Après Amadeus, Valmont, Larry Flynt… Milos Forman va de nouveau s’intéresser à un personnage qui a marqué l’Histoire. En choisissant Goya, Forman nous livre le portrait d’un homme, d’un artiste dont l’œuvre a été imprégnée, directement et indirectement, par le remous des temps. Mais le désir d’aborder la grande Histoire et sa complexité dans un seul et même film, rend hélas l’ensemble peu convaincant, assommant et superficiel.
On le sait depuis longtemps, le cinéaste tchèque qu’est Milos Forman a passé sa jeunesse dans un pays totalitaire, où chacun se devait d’être ramené à la mesure de chacun. D’où son goût prononcé pour les excentriques, les originaux et tous ceux qui bousculent les normes et l’ordre établi, en mettant tout simplement un peu de couleur et de fantaisie dans le gris soigneusement uniformisé.

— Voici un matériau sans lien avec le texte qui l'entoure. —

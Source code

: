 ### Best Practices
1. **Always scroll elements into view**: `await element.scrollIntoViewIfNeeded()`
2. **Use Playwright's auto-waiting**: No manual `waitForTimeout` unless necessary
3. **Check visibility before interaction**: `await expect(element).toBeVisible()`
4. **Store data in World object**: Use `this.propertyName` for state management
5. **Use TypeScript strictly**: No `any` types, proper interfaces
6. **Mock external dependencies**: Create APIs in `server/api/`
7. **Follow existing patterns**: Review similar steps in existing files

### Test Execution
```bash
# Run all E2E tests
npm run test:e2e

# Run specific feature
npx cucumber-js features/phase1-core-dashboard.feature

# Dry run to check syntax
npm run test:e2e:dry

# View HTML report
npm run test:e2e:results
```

Mais avec Goya, la donne change légèrement : ce n’est pas l’artiste bousculant l’ordre établi qui intéresse Forman, mais plutôt le témoin de l’Histoire, tel un regard sur les remous du monde.
Le film commence à un moment où l’Inquisition, par peur des idées philosophiques venant notamment de France, souhaite durcir ses agissements. Une des muses de Goya, par ailleurs fille d’un très riche marchand, se voit injustement accusée d’être hérétique. Goya profite de sa position d’artiste privilégié pour tenter de trouver une issue à cette affaire absurde, en cherchant notamment à se faire aider par le Frère Lorenzo, inquisiteur fanatique dont il est en train d’exécuter le portrait.
Mais la position du peintre est ambiguë : il côtoie les princes et est apprécié pour son talent par certains hauts dignitaires de l’église, mais son style qui se refuse à embellir la réalité n’est pas du goût de tout le monde et choque ceux qui, en commandant leur portrait, souhaitent que l’on donne d’eux une image avantageuse. Goya est proche de la réalité, se refuse à embellir, mais constate et, certaines fois, déplore, les horreurs qui s’imposent à son regard. Forman choisit de nous montrer un Goya mesuré, inquiet et modérateur. Le peintre incarne la nuance au milieu du déchaînement des idéologies. Il est petit à petit dépassé et assommé par ce qu’il voit.
Le personnage de Goya, dans ce film, ne surplombe pas le récit, n’est pas le centre de tout, et ne bénéficie d’ailleurs pas de la part de Forman d’un traitement privilégié, puisque le frère Lorenzo est autant le personnage principal du film que lui. Goya est un oeil extérieur aux événements politiques qui agitent l’Espagne à cette époque. De l’Inquisition à Napoléon, jusqu’au retour de la monarchie, Goya a pu constater que des régimes soi-disant différents charriaient pourtant avec eux leur lot de cadavres et de sang. De là, cette volonté farouche qu’a Forman de renvoyer les fanatiques dos à dos et de considérer au fond que ce sont les mêmes. Le personnage de Frère Lorenzo, incarné par l’effrayant Javier Bardem, jouera sur tous les fronts, défendra une par une les causes les plus antagonistes, épousant les thèses de l’Inquisition la plus virulente puis celle de la Révolution Française.
Mais Forman ne cherche pas à s’engager sur le terrain historique et philosophique. Il choisit de mettre en scène, et souvent avec brio, des séquences de violence et d’abomination, mettant à rude épreuve les tripes du spectateur, à défaut d’ébaucher une réflexion plus profonde sur la perversité des systèmes politiques qui se considèrent comme représentants du bien absolu. Forman n’a pas pour ambition la déconstruction des idéologies mais, çà et là, et avec plus ou moins d’intelligence, aime à mettre son doigt sur l’absurde, véritable trou d’air inhérent à tout dogmatisme. En cela, toute la scène du début, évoquant les horreurs de l’Inquisition, est traitée non pas avec intelligence, mais avec brio : elle met les nerfs et le flux cardiaque du spectateur en ébullition, en composant un savant mélange d’horreur et de jubilation.
Mais ce juste dosage qui fera le succès de ce début de film, disparaît au fur et à mesure que le temps passe. Les différentes thématiques abordées s’accumulent et s’écrasent entre elles, rendant la pertinence de chacune difficilement perceptible. Trop d’histoires et de sujets sont esquissés en trop peu de temps, et l’on éprouve alors le plus grand mal à s’imprégner de ce qui se passe, à appréhender les différents personnages. La tentative d’insérer un drame individuel au milieu du drame collectif de l’Histoire ne pourra alors que tomber à l’eau, et ce malgré l’intensité du jeu de Natalie Portman, pure beauté fragile anéantie par les délires des inquisiteurs.